Vertretungsnachweis Vollmacht

  • A (ordnungsgem. vertr. durch B) vertritt am 01.10. den Veräußerer "aufgrund noch nachzureichender Vollmacht" bei der Auflassung.

    Am 02.10. stellt der Notar fest, dass ihm heute von B Vollmachtsausfertigung (Vollmacht der Veräußerers für A) vorgelegt wurde. Die Vollmacht vom 01.08. wurde am 01.10. ausgefertigt.

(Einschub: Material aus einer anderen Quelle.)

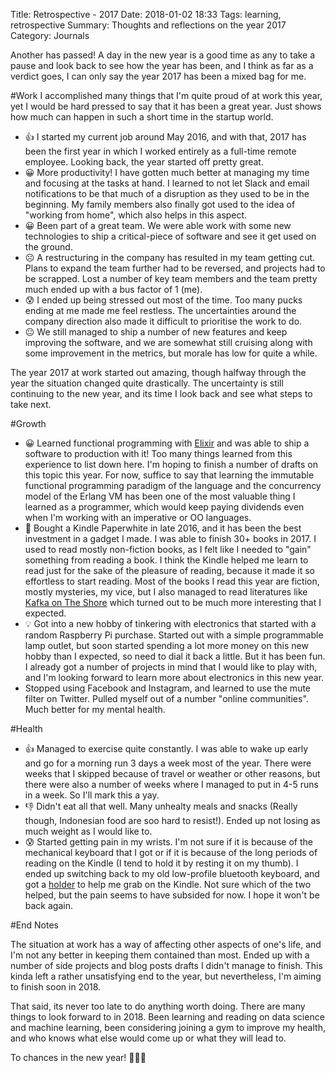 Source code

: Title: Retrospective - 2017
Date: 2018-01-02 18:33
Tags: learning, retrospective
Summary: Thoughts and reflections on the year 2017
Category: Journals

Another has passed! A day in the new year is a good time as any to take a pause and look back to see how the year has been, and I think as far as a verdict goes, I can only say the year 2017 has been a mixed bag for me.

#Work
I accomplished many things that I'm quite proud of at work this year, yet I would be hard pressed to say that it has been a great year. Just shows how much can happen in such a short time in the startup world.

* 👍 I started my current job around May 2016, and with that, 2017 has been the first year in which I worked entirely as a full-time remote employee. Looking back, the year started off pretty great.
* 😀 More productivity! I have gotten much better at managing my time and focusing at the tasks at hand. I learned to not let Slack and email notifications to be that much of a disruption as they used to be in the beginning. My family members also finally got used to the idea of "working from home", which also helps in this aspect.
* 😀 Been part of a great team. We were able work with some new technologies to ship a critical-piece of software and see it get used on the ground.
* ☹️ A restructuring in the company has resulted in my team getting cut. Plans to expand the team further had to be reversed, and projects had to be scrapped. Lost a number of key team members and the team pretty much ended up with a bus factor of 1 (me).
* 😰 I ended up being stressed out most of the time. Too many pucks ending at me made me feel restless. The uncertainties around the company direction also made it difficult to prioritise the work to do.
* 😐 We still managed to ship a number of new features and keep improving the software, and we are somewhat still cruising along with some improvement in the metrics, but morale has low for quite a while.

The year 2017 at work started out amazing, though halfway through the year the situation changed quite drastically. The uncertainty is still continuing to the new year, and its time I look back and see what steps to take next.

#Growth
* 😀 Learned functional programming with [Elixir](https://elixir-lang.org/) and was able to ship a software to production with it! Too many things learned from this experience to list down here. I'm hoping to finish a number of drafts on this topic this year. For now, suffice to say that learning the immutable functional programming paradigm of the language and the concurrency model of the Erlang VM has been one of the most valuable thing I learned as a programmer, which would keep paying dividends even when I'm working with an imperative or OO languages.
* 📖 Bought a Kindle Paperwhite in late 2016, and it has been the best investment in a gadget I made. I was able to finish 30+ books in 2017. I used to read mostly non-fiction books, as I felt like I needed to "gain" something from reading a book. I think the Kindle helped me learn to read just for the sake of the pleasure of reading, because it made it so effortless to start reading. Most of the books I read this year are fiction, mostly mysteries, my vice, but I also managed to read literatures like [Kafka on The Shore](https://www.goodreads.com/book/show/4929.Kafka_on_the_Shore) which turned out to be much more interesting that I expected.
* 💡 Got into a new hobby of tinkering with electronics that started with a random Raspberry Pi purchase. Started out with a simple programmable lamp outlet, but soon started spending a lot more money on this new hobby than I expected, so need to dial it back a little. But it has been fun. I already got a number of projects in mind that I would like to play with, and I'm looking forward to learn more about electronics in this new year.
* Stopped using Facebook and Instagram, and learned to use the mute filter on Twitter. Pulled myself out of a number "online communities". Much better for my mental health.

#Health

* 👍 Managed to exercise quite constantly. I was able to wake up early and go for a morning run 3 days a week most of the year. There were weeks that I skipped because of travel or weather or other reasons, but there were also a number of weeks where I managed to put in 4-5 runs in a week. So I'll mark this a yay.
* 👎 Didn't eat all that well. Many unhealty meals and snacks (Really though, Indonesian food are soo hard to resist!). Ended up not losing as much weight as I would like to.
* 😰 Started getting pain in my wrists. I'm not sure if it is because of the mechanical keyboard that I got or if it is because of the long periods of reading on the Kindle (I tend to hold it by resting it on my thumb). I ended up switching back to my old low-profile bluetooth keyboard, and got a [holder](http://www.iring.com/) to help me grab on the Kindle. Not sure which of the two helped, but the pain seems to have subsided for now. I hope it won't be back again.

#End Notes

The situation at work has a way of affecting other aspects of one's life, and I'm not any better in keeping them contained than most. Ended up with a number of side projects and blog posts drafts I didn't manage to finish. This kinda left a rather unsatisfying end to the year, but nevertheless,  I'm aiming to finish soon in 2018.

That said, its never too late to do anything worth doing. There are many things to look forward to in 2018. Been learning and reading on data science and machine learning, been considering joining a gym to improve my health, and who knows what else would come up or what they will lead to.

To chances in the new year! 🎉🎉🎉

    Jetzt sind wir wieder bei:

    "Natürlich reicht das nicht.

    Ohne Besitz und Vorlage der Vollmachtsurkunde im Zeitpunkt des Vertreterhandelns gibt es keinen ordnungsgemäßen Vertretungsnachweis, weil in diesem Fall nicht förmlich festgestellt werden kann, seit wann der Bevollmächtigte im Besitz der Vollmachtsurkunde ist, und zwar ganz unabhängig davon, wann die Vollmacht erteilt wurde und von wann deren Ausfertigung datiert.

    Es ist völlig gleichgültig, ob der Vertreter vor oder nach dem Vertreterhandeln im Besitz einer Vollmachtsurkunde ist. Maßgeblich ist alleine der Zeitpunkt des Vertreterhandelns."

    Oder?

  • Häng mich mal hier dran.
    Alleineigentümer veräußert Grundstück an Dritten und handelt dabei auch für Ehefrau aufgrund Vorsorge- und Generalvollmacht vom.....
    Die Vollmacht hat er nicht dabei. Er legt Ausfertigung ein paar Tage später beim Notar vor.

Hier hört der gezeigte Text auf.